- YOUR GOAL -
Your response should consist of one number, the count of lines below that contain "Arrays".

- SUPPLIED ENTRIES -
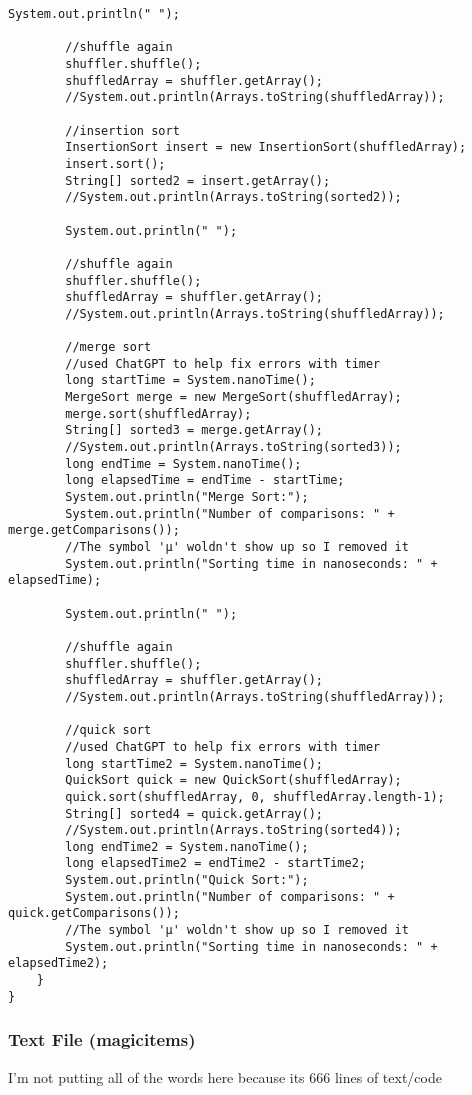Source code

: \documentclass[10pt]{article}
\begin{document}
\begin{lstlisting}[frame=single, ]
        System.out.println(" ");

        //shuffle again
        shuffler.shuffle();
        shuffledArray = shuffler.getArray();
        //System.out.println(Arrays.toString(shuffledArray));

        //insertion sort
        InsertionSort insert = new InsertionSort(shuffledArray);
        insert.sort();
        String[] sorted2 = insert.getArray();
        //System.out.println(Arrays.toString(sorted2));

        System.out.println(" ");

        //shuffle again
        shuffler.shuffle();
        shuffledArray = shuffler.getArray();
        //System.out.println(Arrays.toString(shuffledArray));  

        //merge sort
        //used ChatGPT to help fix errors with timer
        long startTime = System.nanoTime();
        MergeSort merge = new MergeSort(shuffledArray);
        merge.sort(shuffledArray);
        String[] sorted3 = merge.getArray();
        //System.out.println(Arrays.toString(sorted3));
        long endTime = System.nanoTime();
        long elapsedTime = endTime - startTime;
        System.out.println("Merge Sort:");
        System.out.println("Number of comparisons: " + merge.getComparisons());
        //The symbol 'μ' woldn't show up so I removed it
        System.out.println("Sorting time in nanoseconds: " + elapsedTime);

        System.out.println(" ");

        //shuffle again
        shuffler.shuffle();
        shuffledArray = shuffler.getArray();
        //System.out.println(Arrays.toString(shuffledArray));

        //quick sort
        //used ChatGPT to help fix errors with timer
        long startTime2 = System.nanoTime();
        QuickSort quick = new QuickSort(shuffledArray);
        quick.sort(shuffledArray, 0, shuffledArray.length-1);
        String[] sorted4 = quick.getArray();
        //System.out.println(Arrays.toString(sorted4));
        long endTime2 = System.nanoTime();
        long elapsedTime2 = endTime2 - startTime2;
        System.out.println("Quick Sort:");
        System.out.println("Number of comparisons: " + quick.getComparisons());
        //The symbol 'μ' woldn't show up so I removed it
        System.out.println("Sorting time in nanoseconds: " + elapsedTime2);
    }
}
\end{lstlisting}


\subsubsection{Text File (magicitems)}
\lstset{numbers=left, numberstyle=\tiny, stepnumber=1, numbersep=5pt, basicstyle=\footnotesize\ttfamily}
I'm not putting all of the words here because its 666 lines of text/code
\end{document}
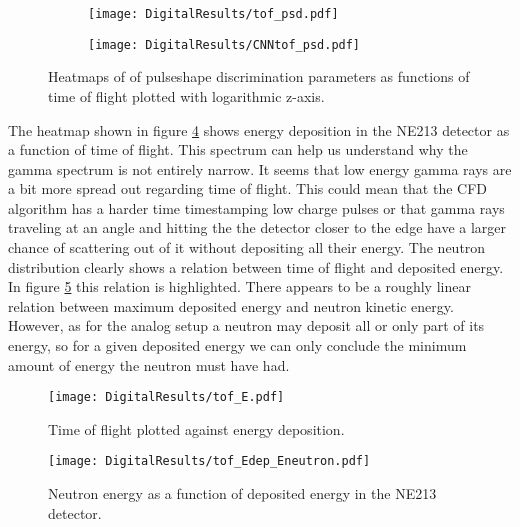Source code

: \documentclass[main.tex]{subfiles}
\begin{document}
\begin{figure}
    \centering
    \begin{subfigure}[ht]{\textwidth}
        \texttt{[image: DigitalResults/tof\_psd.pdf]}
        \caption{}
        \label{fig:tof_digi_cc}
    \end{subfigure}
	\begin{subfigure}[ht]{\textwidth}
        \texttt{[image: DigitalResults/CNNtof\_psd.pdf]}
        \caption{}
        \label{fig:tof_digi_cnn}
    \end{subfigure}
    \caption{Heatmaps of of pulseshape discrimination parameters as functions of time of flight plotted with logarithmic z-axis.}
    \label{fig:tof_cc_tof_cnn}
\end{figure}

The heatmap shown in figure \ref{fig:tof_E_d} shows energy deposition in the NE213 detector as a function of time of flight. This spectrum can help us understand why the gamma spectrum is not entirely narrow. It seems that low energy gamma rays are a bit more spread out regarding time of flight. This could mean that the CFD algorithm has a harder time timestamping low charge pulses or that gamma rays traveling at an angle and hitting the the detector closer to the edge have a larger chance of scattering out of it without depositing all their energy. The neutron distribution clearly shows a relation between time of flight and deposited energy. In figure \ref{fig:tof_Edep_Eneutron_d} this relation is highlighted. There appears to be a roughly linear relation between maximum deposited energy and neutron kinetic energy. However, as for the analog setup a neutron may deposit all or only part of its energy, so for a given deposited energy we can only conclude the minimum amount of energy the neutron must have had.


\begin{figure}[ht]
    \centering
        \texttt{[image: DigitalResults/tof\_E.pdf]}
        \caption{Time of flight plotted against energy deposition.}
    \label{fig:tof_E_d} 
\end{figure}

\begin{figure}[ht]
    \centering
        \texttt{[image: DigitalResults/tof\_Edep\_Eneutron.pdf]}
        \caption{Neutron energy as a function of deposited energy in the NE213 detector.}
    \label{fig:tof_Edep_Eneutron_d} 
\end{figure}
\end{document}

- OUTPUT OF THE TASK -
6